1. Lieu 570 pi de HSM et 30 pl de suspension de spermatozoïdes (précédemment chargé avec Fluo-3 AM et remises en suspension dans HSM pour obtenir 1x10 ⁸ cellules / ml) dans un tube de verre à fond plat (ID 8 x 50 mm). Placer un barreau magnétique à l'intérieur du tube et insérer le tube dans la chambre de lecture de la spectrofluoromètre (préchauffé à 37 ° C), mélanger l'échantillon pendant tout le temps la d'acquisition.
2. Commencez l'expérience en utilisant le logiciel de l'équipement (logiciel Olis dans ce cas) et de procéder à l'acquisition de valeurs de fluorescence à une fréquence de 0,5 Hz pendant 300 sec. Appliquer les composés à tester souhaités par injection d'un volume approprié d'une solution de stock (généralement 100X plus concentrée que la concentration finale souhaitée) à l'aide d'un Hamilton micro-seringue comme suit:
   1. Acquérir fluorescence basale pendant 30 sec.
   2. ajouter 4 progestérone uM (Pg).
   3. A 100 sec ajouter 20 pM ionomycine (en tant que contrôle positif, pour obtenir la valeur maximale de fluorescence).
3. Exécutez un contrôle négatif en répétant les étapes 3.1 à 3.2.3 ci-dessus, mais en ajoutant au lieu de Pg seulement le solvant utilisé pour dissoudre (HSM avec 0,01% de DMSO anhydre).
4. Exporter des valeurs d'intensité de fluorescence premières à Microsoft Excel et normaliser au moyen de l'équation suivante: (f/f0) - 1. Où F est l'intensité de fluorescence mesurée à un instant donné (t), et F0 est la fluorescence basale moyenne prise au cours de la période initiale de 30 sec. Tracer la série totale de (f/f0) - 1 valeurs en fonction du temps (figure 2A). Mesurer la différence entre les valeurs d'intensité de fluorescence avant et après l'addition des composés de test (AF), les tracer sur un graphique à barres et traiter les données en appliquant les méthodes d'analyse statistique appropriée (figure 2B).

4. Technique n ° 2. Arrêté Flow Fluorimétrie (information à haute résolution temporelle d'une grande population de cellules)
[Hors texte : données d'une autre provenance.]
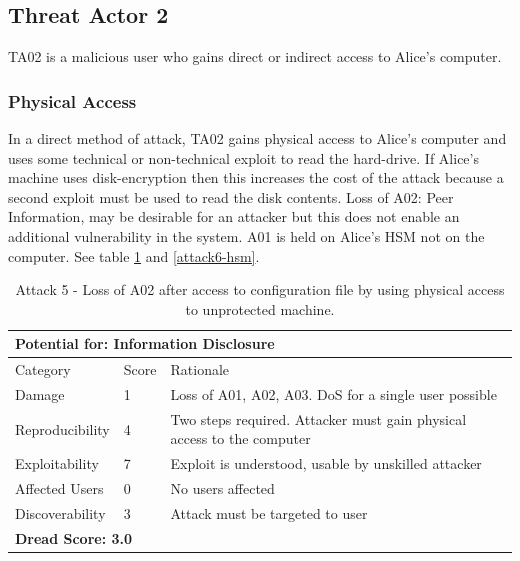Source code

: \documentclass [11pt, proquest] {uwthesis}[2020/02/24]
\begin{document}
\subsection{Threat Actor 2}
TA02 is a malicious user who gains direct or indirect access to Alice's computer. 

\subsubsection{Physical Access}
In a direct method of attack, TA02 gains physical access to Alice's computer and uses some technical or non-technical exploit to read the hard-drive. If Alice's machine uses disk-encryption then this increases the cost of the attack because a second exploit must be used to read the disk contents.
Loss of A02: Peer Information, may be desirable for an attacker but this does not enable an additional vulnerability in the system.
A01 is held on Alice's HSM not on the computer.
See table \ref{attack5-hsm} and \ref{attack6-hsm}.

\begin{table}[H]
\label{attack5-hsm}
\begin{tabular}{|m{3cm}|m{.9cm}|p{27em} |}
\multicolumn{3}{l}{Potential for: Information Disclosure}                   \\
\hline
Category & Score & Rationale \\
\hline
Damage          & 1     & Loss of A01, A02, A03. DoS for a single user possible            \\
\hline
Reproducibility & 4     & Two steps required. Attacker must gain physical access to the computer     \\
\hline
Exploitability & 7      & Exploit is understood, usable by unskilled attacker \\
\hline
Affected Users  & 0     &  No users affected                         \\
\hline
Discoverability & 3     & Attack must be targeted to user \\
\hline
\multicolumn{3}{l}{\textbf{Dread Score: 3.0}} 
\end{tabular}
\caption{Attack 5 - Loss of A02 after access to configuration file by using physical access to unprotected machine. }
\end{table}
\end{document}
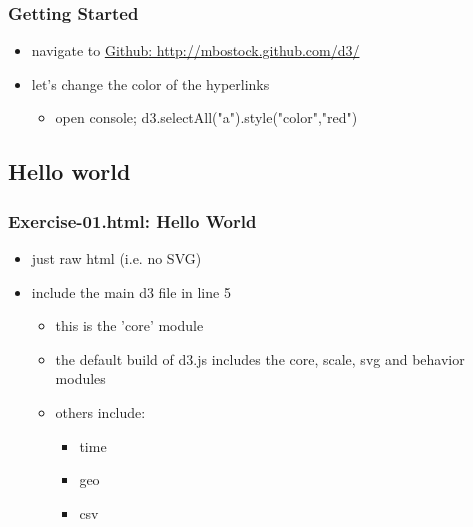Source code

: \documentclass{beamer}
\begin{document}
\begin{frame}
    \frametitle{Getting Started}
    \begin{itemize}
    \item navigate to \href{http://mbostock.github.com/d3/}{\underline{Github}: http://mbostock.github.com/d3/}
    \item let's change the color of the hyperlinks
        \begin{itemize}
        \item open console; d3.selectAll("a").style("color","red")
        \end{itemize}
    \end{itemize}


\subsection{Hello world}

\begin{frame}
    \frametitle{Exercise-01.html: Hello World}
    \begin{itemize}
    \item just raw html (i.e. no SVG)
    \item include the main d3 file in line 5
        \begin{itemize}
        \item this is the 'core' module
        \item the default build of d3.js includes the core, scale, svg and behavior modules
        \item others include:
            \begin{itemize}
            \item time
            \item geo
            \item csv
            \end{itemize}
        \end{itemize}
    \end{itemize}
\end{frame}



\end{frame}
\end{document}
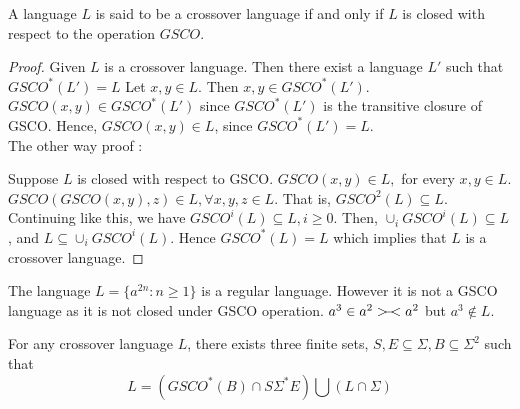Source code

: \documentclass{llncs}
\newcommand{\ers}{>\hspace{-2mm}-\hspace{-2mm}<}
\begin{document}
\begin{theorem}
A language $L$ is said to be a crossover language if and only if $L$
is closed with respect to the operation $GSCO$.
\end{theorem}
\begin{proof}
Given $L$ is a crossover language. Then there exist a language $L'$
such that $GSCO^*(L') = L$  Let $x,y \in L$. Then $x,y \in
GSCO^*(L')$. $GSCO(x,y)  \in  GSCO^*(L')$ since $GSCO^*(L')$
 is the transitive closure of GSCO.   Hence, $GSCO(x,y) \in L$, since
 $GSCO^*(L') = L$.\\

 \noindent The other way proof :\\

 \par Suppose $L$ is closed with respect to GSCO. $GSCO(x,y) \in
 L,  $ for every $ x,y \in L$.  $GSCO(GSCO(x,y),z) \in L, \forall x,y,z \in
  L$. That is, $GSCO^2(L) \subseteq L$.  Continuing like this, we have
 $GSCO^i(L) \subseteq L, i \geq 0$. Then, $\cup_{i}GSCO^i(L) \subseteq L$,
 and
   $L \subseteq \cup_{i}GSCO^i(L)$. Hence $GSCO^*(L) = L$ which implies
 that $L$ is a crossover language.
\end{proof}
\begin{example}\label{not}
The language $L=\{a^{2n}:n\geq1\}$ is a regular language. However it
is not a GSCO language as it is not closed under GSCO operation.
$a^3\in a^2\ers a^2$ but $a^3\notin L$.
\end{example}
\begin{theorem}
For any crossover language $L$, there exists  three finite sets,
$S,E
 \subseteq \Sigma  , B \subseteq \Sigma^2$ such that
\[L = (GSCO^*(B)  \cap S \Sigma^* E)  \bigcup  (L \cap \Sigma) \]
\end{theorem}
\end{document}
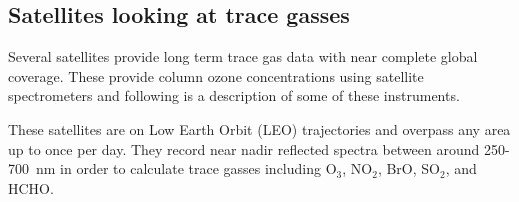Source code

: \subsection{Satellites looking at trace gasses}
Several satellites provide long term trace gas data with near complete global coverage. 
These provide column ozone concentrations using satellite spectrometers and following is a description of some of these instruments.

These satellites are on Low Earth Orbit (LEO) trajectories and overpass any area up to once per day. 
They record near nadir reflected spectra between around 250-700~nm in order to calculate trace gasses including O$_3$, NO$_2$, BrO, SO$_2$, and HCHO.
  
  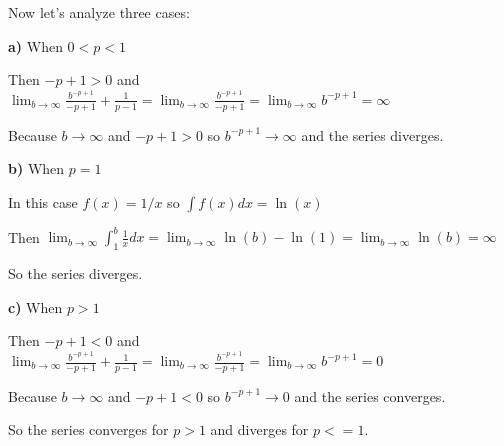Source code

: \singlespacing

Now let's analyze three cases:

\singlespacing

\textbf{a)} When $0<p<1$

\singlespacing

Then $-p+1 > 0$ and $\lim_{b \to \infty} \frac{b^{-p+1}}{-p+1}  + \frac{1}{p-1} = \lim_{b \to \infty} \frac{b^{-p+1}}{-p+1} = \lim_{b \to \infty} b^{-p+1} = \infty$

\singlespacing

Because $b \to \infty$ and $-p+1 > 0$ so $b^{-p+1} \to \infty$ and the series diverges.

\singlespacing

\textbf{b)} When $p=1$

\singlespacing

In this case $f(x) = 1/x$ so $\int f(x) dx = \ln(x)$

\singlespacing

Then $\lim_{b \to \infty} \int_{1}^{b} \frac{1}{x} dx = \lim_{b \to \infty} \ln(b) - \ln(1) = \lim_{b \to \infty} \ln(b) = \infty$

\singlespacing

So the series diverges.

\singlespacing

\textbf{c)} When $p>1$

\singlespacing

Then $-p+1 < 0$ and $\lim_{b \to \infty} \frac{b^{-p+1}}{-p+1}  + \frac{1}{p-1} = \lim_{b \to \infty} \frac{b^{-p+1}}{-p+1} = \lim_{b \to \infty} b^{-p+1} = 0$

\singlespacing

Because $b \to \infty$ and $-p+1 < 0$ so $b^{-p+1} \to 0$ and the series converges.

\singlespacing
\singlespacing
\singlespacing

So the series converges for $p>1$ and diverges for $p<=1$.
Equipement: intracellulaire [Ca ^{2 +]} changements sont mesurés avec une haute résolution temporelle en utilisant un SFM-20 stopped-flow mélangeur couplé à un système optique MOS-200 rapide cinétique, à la fois des instruments de sciences biologiques (Grenoble, France). Toutes les données sont analysées avec le logiciel Bio-Kine32 de la même entreprise.

1. Fixer les conditions appropriées à l'équipement; la source d'éclairage doit être allumé au moins 15 min avant de commencer l'expérience, régler filtres d'excitation et d'émission, réglez le photomultiplicateur à une valeur de tension dans la fourchette établie par le fabricant stopped-flow, et définir la température du bain à 37 ° C.
2. Remplissez un des seringues de l'instrument avec 1 ml de Fluo-3 spermatozoïdes AM-chargés (1X10 ⁷ cellules / ml) et la seconde seringue de 1 ml du composé à tester, soit HSM (contrôle négatif),10 ionomycin uM (contrôle positif) ou 10 pg de iM dissous dans HSM. Remarque: Dans cette étape, il est essentiel d'éviter la formation de bulles tout en attirant les liquides dans les seringues.
3. Soulevez les deux pistons de l'instrument jusqu'à ce qu'ils touchent le bout des pistons de seringue.
4. Régler le taux de débit à la valeur minimale qui fournira une réponse mesurable, afin de minimiser les dommages cellulaires. Le débit que nous utilisons dans le système SFM-20 est de 1 ml / sec ^13.
5. Régler la fréquence (dans ce cas 10 msec) et la durée totale d'échantillonnage (dans ce cas 50 sec).
6. Déclencher le mélange des réactifs. REMARQUE: Si un seul déclenchement à la fois peut être faite manuellement, un ensemble de déclencheurs automatiques consécutifs peut être pré-programmé ainsi.
7. La trace de fluorescence brute (unités arbitraires) en fonction du temps est affiché sur l'écran de l'ordinateur.
8. Le mélange des réactifs en soi va générer une trace qui n'est pas une ligne droite. Ainsi, afin d'obtenir la réelle [Ca2 +] changement dérivé d'un stimulus, la trace de commande obtenue à partir de cellules de mélange avec un milieu (témoin négatif) doit être soustraite de chacune des traces expérimentales. Analyser les données selon les besoins; certains paramètres cinétiques peuvent également être obtenus avec le logiciel d'acquisition de Bio-Kine32. Traces brutes sans soustraction sont présentés dans la figure 1 supplémentaire pour la comparaison.
9. Pour changer le réactif dans la seringue composé de test, nettoyez-le soigneusement avec de l'eau distillée. Puis remplissez la seringue à son volume maximum avec de l'eau distillée, placez-le dans le piston correspondant de l'Fluorimètre stopped-flow et pousser l'eau à travers le mécanisme interne (l'eau de rinçage doit être dirigée vers le conteneur de déchets). Répétez cette étape deux fois plus.
10. Répéter les étapes 4.2 à 4.9, le remplissage de la seconde seringue avec le composé d'essai souhaitée suivante.
11. A la fin de l'expérience, rincer tout l'équipement avec de l'eau distillée, drainant complètement l'eau dutuyaux internes.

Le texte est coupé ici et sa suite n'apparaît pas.